**Activity**
After finding the line with "- 🎯 Goal setting" in the entries below, retype exactly each line from there through the line with "First, clone the repository", including that final line.

━━━ Given information ━━━

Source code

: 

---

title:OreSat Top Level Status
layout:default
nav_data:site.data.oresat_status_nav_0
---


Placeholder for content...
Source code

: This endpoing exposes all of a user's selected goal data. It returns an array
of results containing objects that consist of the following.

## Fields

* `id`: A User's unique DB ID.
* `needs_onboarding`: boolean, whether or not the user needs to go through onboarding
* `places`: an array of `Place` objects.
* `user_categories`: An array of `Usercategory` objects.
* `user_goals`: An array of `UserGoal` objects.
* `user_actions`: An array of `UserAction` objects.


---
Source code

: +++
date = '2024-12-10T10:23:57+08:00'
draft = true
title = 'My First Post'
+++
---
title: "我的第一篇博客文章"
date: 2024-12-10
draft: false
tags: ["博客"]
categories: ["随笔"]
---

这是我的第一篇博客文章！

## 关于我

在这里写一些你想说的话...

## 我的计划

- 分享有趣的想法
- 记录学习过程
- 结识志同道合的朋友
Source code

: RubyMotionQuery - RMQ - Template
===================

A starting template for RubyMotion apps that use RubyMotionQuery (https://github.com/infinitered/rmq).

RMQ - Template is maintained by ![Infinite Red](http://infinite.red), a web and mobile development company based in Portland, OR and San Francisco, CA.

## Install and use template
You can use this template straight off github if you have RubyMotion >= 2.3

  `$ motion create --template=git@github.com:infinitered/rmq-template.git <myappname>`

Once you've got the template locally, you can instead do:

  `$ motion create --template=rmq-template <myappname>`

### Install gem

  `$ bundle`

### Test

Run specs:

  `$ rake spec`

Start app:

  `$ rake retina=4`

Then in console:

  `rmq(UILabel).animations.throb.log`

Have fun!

━━━
━━━ Given information ━━━

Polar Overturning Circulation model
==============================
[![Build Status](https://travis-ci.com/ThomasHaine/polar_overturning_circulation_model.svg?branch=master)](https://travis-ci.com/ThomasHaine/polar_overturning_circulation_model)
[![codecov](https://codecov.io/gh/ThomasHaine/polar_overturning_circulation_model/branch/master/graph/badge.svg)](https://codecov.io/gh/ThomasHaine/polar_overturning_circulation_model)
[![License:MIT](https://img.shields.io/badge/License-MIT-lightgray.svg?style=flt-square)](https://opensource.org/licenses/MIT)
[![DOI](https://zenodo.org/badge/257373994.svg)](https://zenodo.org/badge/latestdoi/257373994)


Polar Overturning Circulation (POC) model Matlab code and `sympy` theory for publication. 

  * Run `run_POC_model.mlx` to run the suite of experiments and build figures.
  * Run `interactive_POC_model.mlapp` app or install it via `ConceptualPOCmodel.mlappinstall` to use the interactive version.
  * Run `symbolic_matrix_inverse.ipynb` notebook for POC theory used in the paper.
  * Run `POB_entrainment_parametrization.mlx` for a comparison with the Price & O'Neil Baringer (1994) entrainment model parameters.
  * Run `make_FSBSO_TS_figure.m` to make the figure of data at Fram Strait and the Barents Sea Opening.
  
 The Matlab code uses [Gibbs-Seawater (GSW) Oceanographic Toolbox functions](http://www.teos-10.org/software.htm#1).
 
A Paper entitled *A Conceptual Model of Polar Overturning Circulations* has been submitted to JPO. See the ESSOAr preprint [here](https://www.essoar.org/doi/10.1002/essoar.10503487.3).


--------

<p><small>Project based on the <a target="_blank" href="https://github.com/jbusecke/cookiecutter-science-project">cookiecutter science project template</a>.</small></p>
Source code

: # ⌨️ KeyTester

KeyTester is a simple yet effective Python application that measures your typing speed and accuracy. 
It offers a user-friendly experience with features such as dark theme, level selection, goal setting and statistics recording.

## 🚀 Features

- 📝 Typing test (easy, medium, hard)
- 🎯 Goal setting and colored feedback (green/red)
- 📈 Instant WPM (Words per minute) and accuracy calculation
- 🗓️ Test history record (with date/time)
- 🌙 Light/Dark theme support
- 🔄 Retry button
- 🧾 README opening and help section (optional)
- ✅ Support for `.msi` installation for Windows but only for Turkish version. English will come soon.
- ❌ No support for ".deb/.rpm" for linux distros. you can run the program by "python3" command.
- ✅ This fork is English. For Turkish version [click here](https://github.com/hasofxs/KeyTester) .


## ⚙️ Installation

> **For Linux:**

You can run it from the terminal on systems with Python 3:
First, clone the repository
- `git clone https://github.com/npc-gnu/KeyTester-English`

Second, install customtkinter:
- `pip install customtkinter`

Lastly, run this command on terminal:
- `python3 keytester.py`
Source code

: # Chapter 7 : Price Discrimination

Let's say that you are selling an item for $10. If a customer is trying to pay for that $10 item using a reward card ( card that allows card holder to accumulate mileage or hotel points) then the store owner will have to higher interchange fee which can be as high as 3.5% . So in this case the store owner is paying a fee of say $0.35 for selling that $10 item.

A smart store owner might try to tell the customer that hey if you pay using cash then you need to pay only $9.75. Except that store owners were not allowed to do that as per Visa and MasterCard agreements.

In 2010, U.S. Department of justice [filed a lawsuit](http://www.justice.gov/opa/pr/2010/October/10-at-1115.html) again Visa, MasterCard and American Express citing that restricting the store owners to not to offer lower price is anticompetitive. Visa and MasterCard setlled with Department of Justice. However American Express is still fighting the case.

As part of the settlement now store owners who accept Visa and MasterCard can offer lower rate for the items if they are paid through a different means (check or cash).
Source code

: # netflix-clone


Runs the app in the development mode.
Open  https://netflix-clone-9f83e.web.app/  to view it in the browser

━━━

**Task answer**
- 🎯 Goal setting and colored feedback (green/red)
- 📈 Instant WPM (Words per minute) and accuracy calculation
- 🗓️ Test history record (with date/time)
- 🌙 Light/Dark theme support
- 🔄 Retry button
- 🧾 README opening and help section (optional)
- ✅ Support for `.msi` installation for Windows but only for Turkish version. English will come soon.
- ❌ No support for ".deb/.rpm" for linux distros. you can run the program by "python3" command.
- ✅ This fork is English. For Turkish version [click here](https://github.com/hasofxs/KeyTester) .


## ⚙️ Installation

> **For Linux:**

You can run it from the terminal on systems with Python 3:
First, clone the repository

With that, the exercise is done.